I shake my head, though I think my Rand-McNally is still folded up in my glove compartment.

“No matter.” He puts the knife between his legs and rubs his hands together. He looks out the windshield then reaches over and turns off the heat. “With luck and proper precautions I see no reason why you can’t have me safely in the province of Saskatchewan by midmorning tomorrow.” He picks up the knife again and then points it straight ahead at the highway. “I want you to pull into the next rest area. That is all you need to know for now.” He lowers the Bowie to his lap and I look to my right hoping somebody might have seen this ugly man with the bushy gray eyebrows waving a knife around. I see a guy in an orange Datsun 240 Z. He is looking straight at us but not with the expression of someone concerned. He’s got on glasses and is going bald. His shirt collar is too tight for his neck. He looks like my dad.
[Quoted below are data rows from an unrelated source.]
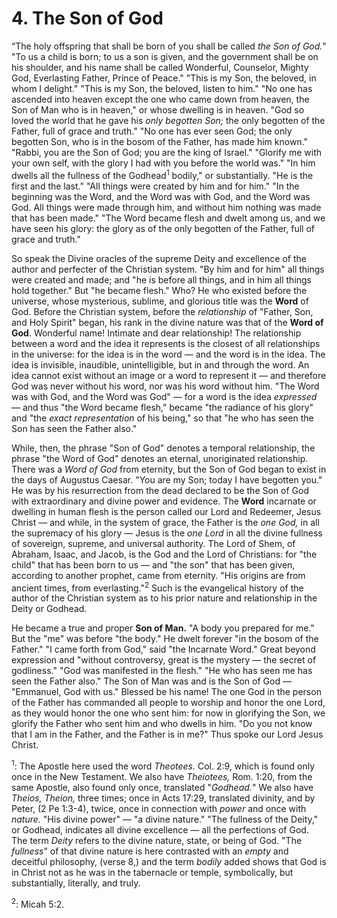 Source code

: # 4. The Son of God

“The holy offspring that shall be born of you shall be called *the Son of God.*" "To us a child is born; to us a son is given, and the government shall be on his shoulder, and his name shall be called Wonderful, Counselor, Mighty God, Everlasting Father, Prince of Peace." "This is my Son, the beloved, in whom I delight." "This is my Son, the beloved, listen to him." "No one has ascended into heaven except the one who came down from heaven, the Son of Man who is in heaven," or whose dwelling is in heaven. "God so loved the world that he gave his *only begotten Son;* the only begotten of the Father, full of grace and truth." "No one has ever seen God; the only begotten Son, who is in the bosom of the Father, has made him known." "Rabbi, you are the Son of God; you are the king of Israel." "Glorify me with your own self, with the glory I had with you before the world was." "In him dwells all the fullness of the Godhead<sup>1</sup> bodily," or substantially. "He is the first and the last." "All things were created by him and for him." "In the beginning was the Word, and the Word was with God, and the Word was God. All things were made through him, and without him nothing was made that has been made." "The Word became flesh and dwelt among us, and we have seen his glory: the glory as of the only begotten of the Father, full of grace and truth."

So speak the Divine oracles of the supreme Deity and excellence of the author and perfecter of the Christian system. "By him and for him" all things were created and made; and "he is before all things, and in him all things hold together." But "he became flesh." Who? He who existed before the universe, whose mysterious, sublime, and glorious title was the **Word** of God. Before the Christian system, before the *relationship* of "Father, Son, and Holy Spirit" began, his rank in the divine nature was that of the **Word of God**. Wonderful name! Intimate and dear relationship! The relationship between a word and the idea it represents is the closest of all relationships in the universe: for the idea is in the word — and the word is in the idea. The idea is invisible, inaudible, unintelligible, but in and through the word. An idea cannot exist without an image or a word to represent it — and therefore God was never without his word, nor was his word without him. "The Word was with God, and the Word was God" — for a word is the idea *expressed* — and thus "the Word became flesh," became "the radiance of his glory" and "the *exact representation* of his being," so that "he who has seen the Son has seen the Father also."

While, then, the phrase "Son of God" denotes a temporal relationship, the phrase "the Word of God" denotes an eternal, unoriginated relationship. There was a *Word of God* from eternity, but the Son of God began to exist in the days of Augustus Caesar. "You are my Son; today I have begotten you." He was by his resurrection from the dead declared to be the Son of God with extraordinary and divine power and evidence. The **Word** incarnate or dwelling in human flesh is the person called our Lord and Redeemer, Jesus Christ — and while, in the system of grace, the Father is the *one God,* in all the supremacy of his glory — Jesus is the *one Lord* in all the divine fullness of sovereign, supreme, and universal authority. The Lord of Shem, of Abraham, Isaac, and Jacob, is the God and the Lord of Christians: for "the child" that has been born to us — and "the son" that has been given, according to another prophet, came from eternity. "His origins are from ancient times, from everlasting."<sup>2</sup> Such is the evangelical history of the author of the Christian system as to his prior nature and relationship in the Deity or Godhead.

He became a true and proper **Son of Man.** "A body you prepared for me." But the "me" was before "the body." He dwelt forever "in the bosom of the Father." "I came forth from God," said "the Incarnate Word." Great beyond expression and "without controversy, great is the mystery — the secret of godliness." "God was manifested in the flesh." "He who has seen me has seen the Father also." The Son of Man was and is the Son of God — "Emmanuel, God with us." Blessed be his name! The one God in the person of the Father has commanded all people to worship and honor the one Lord, as they would honor the one who sent him: for now in glorifying the Son, we glorify the Father who sent him and who dwells in him. "Do you not know that I am in the Father, and the Father is in me?" Thus spoke our Lord Jesus Christ.

<sup>1</sup>: The Apostle here used the word *Theotees.* Col. 2:9, which is found only once in the New Testament. We also have *Theiotees,* Rom. 1:20, from the same Apostle, also found only once, translated "*Godhead.*" We also have *Theios, Theion,* three times; once in Acts 17:29, translated divinity, and by Peter, (2 Pe 1:3-4), twice, once in connection with *power* and once with *nature.* "His divine power" — "a divine nature." "The fullness of the Deity," or Godhead, indicates all divine excellence — all the perfections of God. The term *Deity* refers to the divine nature, state, or being of God. "The *fullness*" of that divine nature is here contrasted with an *empty* and deceitful philosophy, (verse 8,) and the term *bodily* added shows that God is in Christ not as he was in the tabernacle or temple, symbolically, but substantially, literally, and truly.

<sup>2</sup>: Micah 5:2.
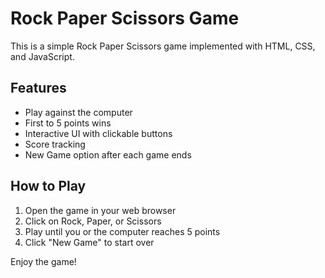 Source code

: # Rock Paper Scissors Game

This is a simple Rock Paper Scissors game implemented with HTML, CSS, and JavaScript.

## Features

- Play against the computer
- First to 5 points wins
- Interactive UI with clickable buttons
- Score tracking
- New Game option after each game ends

## How to Play

1. Open the game in your web browser
2. Click on Rock, Paper, or Scissors
3. Play until you or the computer reaches 5 points
4. Click "New Game" to start over

Enjoy the game! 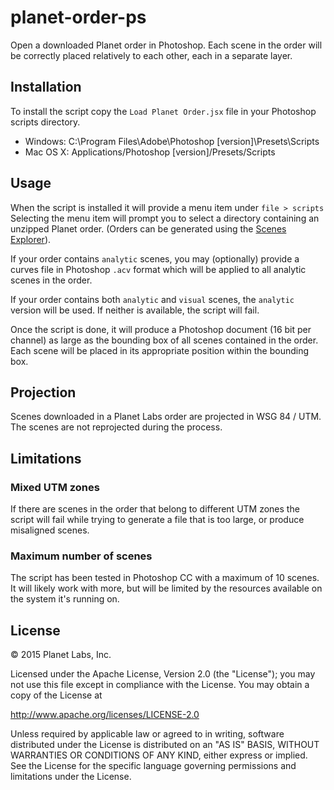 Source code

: # planet-order-ps
Open a downloaded Planet order in Photoshop. Each scene in the order will be
correctly placed relatively to each other, each in a separate layer.

## Installation
To install the script copy the `Load Planet Order.jsx` file in your Photoshop
scripts directory.
  * Windows: C:\Program Files\Adobe\Photoshop [version]\Presets\Scripts
  * Mac OS X: Applications/Photoshop [version]/Presets/Scripts

## Usage
When the script is installed it will provide a menu item under `file > scripts`
Selecting the menu item will prompt you to select a directory containing an
unzipped Planet order. (Orders can be generated using the
[Scenes Explorer](https://www.planet.com/scenes)).

If your order contains `analytic` scenes, you may (optionally) provide
a curves file in Photoshop `.acv` format which will be applied to all
analytic scenes in the order.

If your order contains both `analytic` and `visual` scenes, the `analytic` version will be used. If neither is available, the script will fail.

Once the script is done, it will produce a Photoshop document (16 bit per channel) as large as the bounding box of all scenes contained in the order. Each scene will be placed in its appropriate position within the bounding box.

## Projection

Scenes downloaded in a Planet Labs order are projected in WSG 84 / UTM. The scenes are not reprojected during the process.

## Limitations

### Mixed UTM zones
If there are scenes in the order that belong to different UTM zones the script will fail while trying to generate a file that is too large, or produce misaligned scenes.

### Maximum number of scenes
The script has been tested in Photoshop CC with a maximum of 10 scenes. It will likely work with more, but will be limited by the resources available on the system it's running on.

## License

© 2015 Planet Labs, Inc.

Licensed under the Apache License, Version 2.0 (the "License");
you may not use this file except in compliance with the License.
You may obtain a copy of the License at

   http://www.apache.org/licenses/LICENSE-2.0

Unless required by applicable law or agreed to in writing, software
distributed under the License is distributed on an "AS IS" BASIS,
WITHOUT WARRANTIES OR CONDITIONS OF ANY KIND, either express or implied.
See the License for the specific language governing permissions and
limitations under the License.
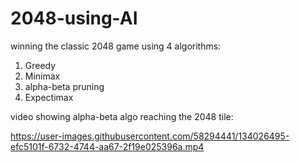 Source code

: # 2048-using-AI

winning the classic 2048 game using 4 algorithms:

1. Greedy
2. Minimax
3. alpha-beta pruning
4. Expectimax

video showing alpha-beta algo reaching the 2048 tile:

https://user-images.githubusercontent.com/58294441/134026495-efc5101f-6732-4744-aa67-2f19e025396a.mp4

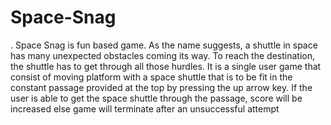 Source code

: # Space-Snag
. Space Snag  is fun based game. As the name suggests, a shuttle in space has many unexpected obstacles coming its way. To reach the destination, the shuttle has to get through all those hurdles. It is a single user game that consist of moving platform with a space shuttle that is to be fit in the constant passage provided at the top by pressing the up arrow key. If the user is able to get the space shuttle  through the passage, score will be increased else game will terminate after an unsuccessful attempt
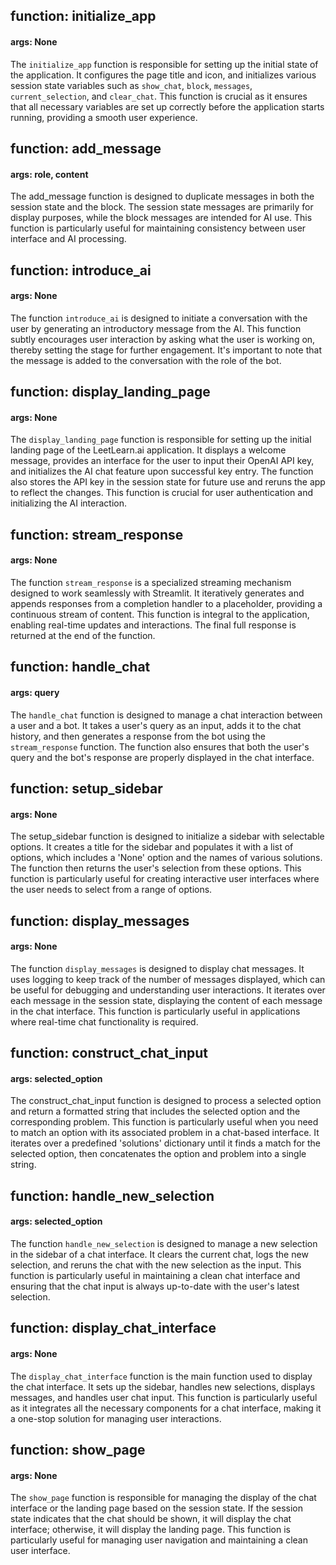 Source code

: ## function: initialize_app
#### args: None
The `initialize_app` function is responsible for setting up the initial state of the application. It configures the page title and icon, and initializes various session state variables such as `show_chat`, `block`, `messages`, `current_selection`, and `clear_chat`. This function is crucial as it ensures that all necessary variables are set up correctly before the application starts running, providing a smooth user experience.

## function: add_message
#### args: role, content
The add_message function is designed to duplicate messages in both the session state and the block. The session state messages are primarily for display purposes, while the block messages are intended for AI use. This function is particularly useful for maintaining consistency between user interface and AI processing.

## function: introduce_ai
#### args: None
The function `introduce_ai` is designed to initiate a conversation with the user by generating an introductory message from the AI. This function subtly encourages user interaction by asking what the user is working on, thereby setting the stage for further engagement. It's important to note that the message is added to the conversation with the role of the bot.

## function: display_landing_page
#### args: None
The `display_landing_page` function is responsible for setting up the initial landing page of the LeetLearn.ai application. It displays a welcome message, provides an interface for the user to input their OpenAI API key, and initializes the AI chat feature upon successful key entry. The function also stores the API key in the session state for future use and reruns the app to reflect the changes. This function is crucial for user authentication and initializing the AI interaction. <end>

## function: stream_response
#### args: None
The function `stream_response` is a specialized streaming mechanism designed to work seamlessly with Streamlit. It iteratively generates and appends responses from a completion handler to a placeholder, providing a continuous stream of content. This function is integral to the application, enabling real-time updates and interactions. The final full response is returned at the end of the function.

## function: handle_chat
#### args: query
The `handle_chat` function is designed to manage a chat interaction between a user and a bot. It takes a user's query as an input, adds it to the chat history, and then generates a response from the bot using the `stream_response` function. The function also ensures that both the user's query and the bot's response are properly displayed in the chat interface.

## function: setup_sidebar
#### args: None
The setup_sidebar function is designed to initialize a sidebar with selectable options. It creates a title for the sidebar and populates it with a list of options, which includes a 'None' option and the names of various solutions. The function then returns the user's selection from these options. This function is particularly useful for creating interactive user interfaces where the user needs to select from a range of options.

## function: display_messages
#### args: None
The function `display_messages` is designed to display chat messages. It uses logging to keep track of the number of messages displayed, which can be useful for debugging and understanding user interactions. It iterates over each message in the session state, displaying the content of each message in the chat interface. This function is particularly useful in applications where real-time chat functionality is required. <end>

## function: construct_chat_input
#### args: selected_option
The construct_chat_input function is designed to process a selected option and return a formatted string that includes the selected option and the corresponding problem. This function is particularly useful when you need to match an option with its associated problem in a chat-based interface. It iterates over a predefined 'solutions' dictionary until it finds a match for the selected option, then concatenates the option and problem into a single string.

## function: handle_new_selection
#### args: selected_option
The function `handle_new_selection` is designed to manage a new selection in the sidebar of a chat interface. It clears the current chat, logs the new selection, and reruns the chat with the new selection as the input. This function is particularly useful in maintaining a clean chat interface and ensuring that the chat input is always up-to-date with the user's latest selection.

## function: display_chat_interface
#### args: None
The `display_chat_interface` function is the main function used to display the chat interface. It sets up the sidebar, handles new selections, displays messages, and handles user chat input. This function is particularly useful as it integrates all the necessary components for a chat interface, making it a one-stop solution for managing user interactions.

## function: show_page
#### args: None
The `show_page` function is responsible for managing the display of the chat interface or the landing page based on the session state. If the session state indicates that the chat should be shown, it will display the chat interface; otherwise, it will display the landing page. This function is particularly useful for managing user navigation and maintaining a clean user interface.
We are halfway to Casper before I see a rest area sign and get into the right lane to exit. I glance at my watch. It’s seven twenty-two. We are driving through some of the flattest country I have ever seen, and it’s all covered with snow. A sign says: WHEATLAND 8 MILES. I pull into the rest area, a plowed parking lot lined with a few trees. There’s a concrete rest-room building in the middle and Elroy has me go way off in the corner away from a parked eighteen wheeler. I pull in under the snow-weighted branch of a tall spruce and I think of the Christmas tree standing in the corner of the mess hall back at the center. I’m tired. My bladder’s full. I don’t even feel very scared right now.